One of the Attorney General’s major beefs is that there was nothing to indicate that Li Tkisser Sewwi was a fictional piece and that it was not an autobiographical account of the author’s experiences.

I can’t get over the asininity of such a statement. Books do not come with the words ‘Fiction’ or ‘Non-Fiction’ branded across their covers. It is left up to the reader to figure out whether the work they’re reading is a description of real-life events, one which is the fruit of the author’s imagination, or a combination of the two.

In either case, it has little bearing on whether the content can be obscene or not. The Attorney General’s appeal seems to imply that an explicit account of Silvio Berlusconi’s bunga bunga nights would be acceptable – as long as we were given very clear warning that it was a factual account of the Italian Prime Minister’s night-time proclivities. However, a fictional account about a 70-something politician’s Viagra-fuelled seedy nights with gold-digging teenage girls would probably fall foul of the law, and have the University rector hotfooting it to the nearest police station with another police report.

The appeal document goes on to state that the writer and editor did nothing to disassociate themselves from the main character described in the short story. They did not condemn the actions of the main character or do anything that shows they disapproved of him. Rather, Vella Gera’s depiction of him is so true-to-life that perverse sexual activity is portrayed as the norm and so impressionable young readers may run away with the idea that everybody is humping away in much the same manner as the misogynist protagonist of Li Tkisser Sewwi.

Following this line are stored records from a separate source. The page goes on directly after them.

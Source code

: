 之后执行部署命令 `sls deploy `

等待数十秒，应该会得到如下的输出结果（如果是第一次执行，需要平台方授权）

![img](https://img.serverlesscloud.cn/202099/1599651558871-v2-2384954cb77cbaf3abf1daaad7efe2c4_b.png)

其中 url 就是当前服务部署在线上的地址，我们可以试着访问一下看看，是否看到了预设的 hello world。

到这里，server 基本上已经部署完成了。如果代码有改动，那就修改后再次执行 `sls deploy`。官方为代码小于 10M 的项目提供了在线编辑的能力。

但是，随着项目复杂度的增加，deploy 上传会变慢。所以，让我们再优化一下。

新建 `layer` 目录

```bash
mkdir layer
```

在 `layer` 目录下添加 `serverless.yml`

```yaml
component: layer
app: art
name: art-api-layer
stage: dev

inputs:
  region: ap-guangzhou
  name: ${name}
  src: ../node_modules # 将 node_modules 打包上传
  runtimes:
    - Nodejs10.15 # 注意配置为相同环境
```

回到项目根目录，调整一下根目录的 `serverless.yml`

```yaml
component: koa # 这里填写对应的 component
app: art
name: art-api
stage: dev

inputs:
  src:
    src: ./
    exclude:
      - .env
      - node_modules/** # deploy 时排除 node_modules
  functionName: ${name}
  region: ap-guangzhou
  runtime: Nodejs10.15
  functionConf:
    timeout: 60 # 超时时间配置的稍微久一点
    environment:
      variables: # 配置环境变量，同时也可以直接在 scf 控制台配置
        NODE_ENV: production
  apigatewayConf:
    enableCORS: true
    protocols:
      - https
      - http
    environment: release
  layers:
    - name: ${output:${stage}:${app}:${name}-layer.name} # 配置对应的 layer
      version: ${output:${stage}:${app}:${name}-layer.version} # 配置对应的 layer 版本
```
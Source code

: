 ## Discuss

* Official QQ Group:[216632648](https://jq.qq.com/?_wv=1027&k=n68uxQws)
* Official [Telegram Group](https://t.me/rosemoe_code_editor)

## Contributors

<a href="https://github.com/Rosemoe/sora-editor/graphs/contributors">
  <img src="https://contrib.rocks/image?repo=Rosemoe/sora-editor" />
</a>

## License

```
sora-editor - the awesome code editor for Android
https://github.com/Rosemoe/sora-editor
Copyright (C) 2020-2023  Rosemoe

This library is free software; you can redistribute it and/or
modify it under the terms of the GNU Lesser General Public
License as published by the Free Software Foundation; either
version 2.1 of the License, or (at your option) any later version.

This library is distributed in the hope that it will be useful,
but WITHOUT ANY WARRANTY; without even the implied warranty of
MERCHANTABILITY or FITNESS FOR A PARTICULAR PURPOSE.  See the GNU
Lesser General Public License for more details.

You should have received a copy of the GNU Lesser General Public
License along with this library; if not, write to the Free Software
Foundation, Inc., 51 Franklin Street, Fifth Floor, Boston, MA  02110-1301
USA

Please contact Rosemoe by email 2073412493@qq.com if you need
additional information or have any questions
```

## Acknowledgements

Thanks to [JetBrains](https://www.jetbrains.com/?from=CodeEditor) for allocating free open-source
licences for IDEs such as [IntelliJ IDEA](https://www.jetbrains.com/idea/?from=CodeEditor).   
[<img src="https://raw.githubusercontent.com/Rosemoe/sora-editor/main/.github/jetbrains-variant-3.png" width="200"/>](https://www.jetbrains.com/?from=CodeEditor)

Again, this reveals a complete misunderstanding as to the role of authors. Writers are not obliged to pass moral judgment on the characters they write about. It is absurd to expect Vella Gera to preface his story by telling us that he is going to write about a man who does not respect women very much and to tell us that he does not approve of this sort of behaviour. It is up to the reader to make out whether the fictitious character’s moral code is acceptable.

Even if it isn’t, and he is a totally despicable person, it is still irrelevant to the charges of obscenity. The character so aptly described by Vella Gera may be disgusting and off-putting – but as recent events have shown us he is representative of a cohort of men who regard women with contempt, and who can only engage with them on a physical level.

Describing such a character can never be a crime, simply because it highlights his distasteful behaviour. It is a reflection of the grim reality which surrounds us. Following the censorship of his books, Thomas Hardy wrote an essay about the censorship of fiction.

He said that “presenting morally imperfect characters who work out their destinies in a natural manner might result in a novel that contains cruelty, envy or other evils, but that is merely reality”, and that any “honest portrayal must be largely concerned with, for one thing, the relations of the sexes”.

Now Vella Gera’s piece may not be comfortable or pleasing reading. It may not present the heavy-handed moralising expected by his detractors.

But at least it is a raw and honest piece of writing. If it manages to jolt at least one student out of their comfort zone and to think about the world outside the confines of Tal-Qroqq, it would have achieved a great deal.